RAW DATA.
-*-*-

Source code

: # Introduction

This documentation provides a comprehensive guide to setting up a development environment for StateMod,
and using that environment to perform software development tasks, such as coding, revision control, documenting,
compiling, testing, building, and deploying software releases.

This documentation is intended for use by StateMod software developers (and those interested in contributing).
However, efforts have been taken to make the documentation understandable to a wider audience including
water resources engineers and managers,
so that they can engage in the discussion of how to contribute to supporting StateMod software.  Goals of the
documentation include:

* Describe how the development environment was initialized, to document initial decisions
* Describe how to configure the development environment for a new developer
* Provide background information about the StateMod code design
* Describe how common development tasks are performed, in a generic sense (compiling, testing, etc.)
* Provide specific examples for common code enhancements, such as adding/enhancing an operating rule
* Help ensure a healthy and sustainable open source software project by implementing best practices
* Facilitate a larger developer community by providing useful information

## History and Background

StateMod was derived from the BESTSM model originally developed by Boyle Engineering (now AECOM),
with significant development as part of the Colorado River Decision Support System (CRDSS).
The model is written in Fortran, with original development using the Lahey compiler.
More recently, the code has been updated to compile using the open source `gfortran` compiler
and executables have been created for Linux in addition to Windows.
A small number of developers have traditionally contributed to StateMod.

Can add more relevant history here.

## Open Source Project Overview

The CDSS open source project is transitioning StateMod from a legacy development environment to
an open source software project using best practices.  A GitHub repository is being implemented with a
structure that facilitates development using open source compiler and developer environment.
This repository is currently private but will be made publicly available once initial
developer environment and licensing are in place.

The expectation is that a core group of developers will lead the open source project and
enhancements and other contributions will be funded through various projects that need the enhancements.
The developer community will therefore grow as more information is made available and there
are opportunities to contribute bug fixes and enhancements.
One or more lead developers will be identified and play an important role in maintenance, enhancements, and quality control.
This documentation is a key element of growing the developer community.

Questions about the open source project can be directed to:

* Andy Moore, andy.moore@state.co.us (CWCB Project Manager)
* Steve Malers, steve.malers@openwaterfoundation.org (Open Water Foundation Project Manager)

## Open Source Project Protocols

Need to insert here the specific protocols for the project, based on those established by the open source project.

-*-*-

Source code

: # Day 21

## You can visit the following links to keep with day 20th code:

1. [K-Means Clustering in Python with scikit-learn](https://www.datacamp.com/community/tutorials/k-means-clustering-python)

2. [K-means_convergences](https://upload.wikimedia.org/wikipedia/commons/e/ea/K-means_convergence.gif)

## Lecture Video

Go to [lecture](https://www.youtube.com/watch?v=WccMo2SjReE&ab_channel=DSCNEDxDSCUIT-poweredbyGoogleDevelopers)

-*-*-

REQUIRED ACTION.
From the records above, print exactly the lines that run from the line with "document initial decisions" to the line with "an operating rule", inclusive.

REPLY TO THE EXERCISE.
* Describe how the development environment was initialized, to document initial decisions
* Describe how to configure the development environment for a new developer
* Provide background information about the StateMod code design
* Describe how common development tasks are performed, in a generic sense (compiling, testing, etc.)
* Provide specific examples for common code enhancements, such as adding/enhancing an operating rule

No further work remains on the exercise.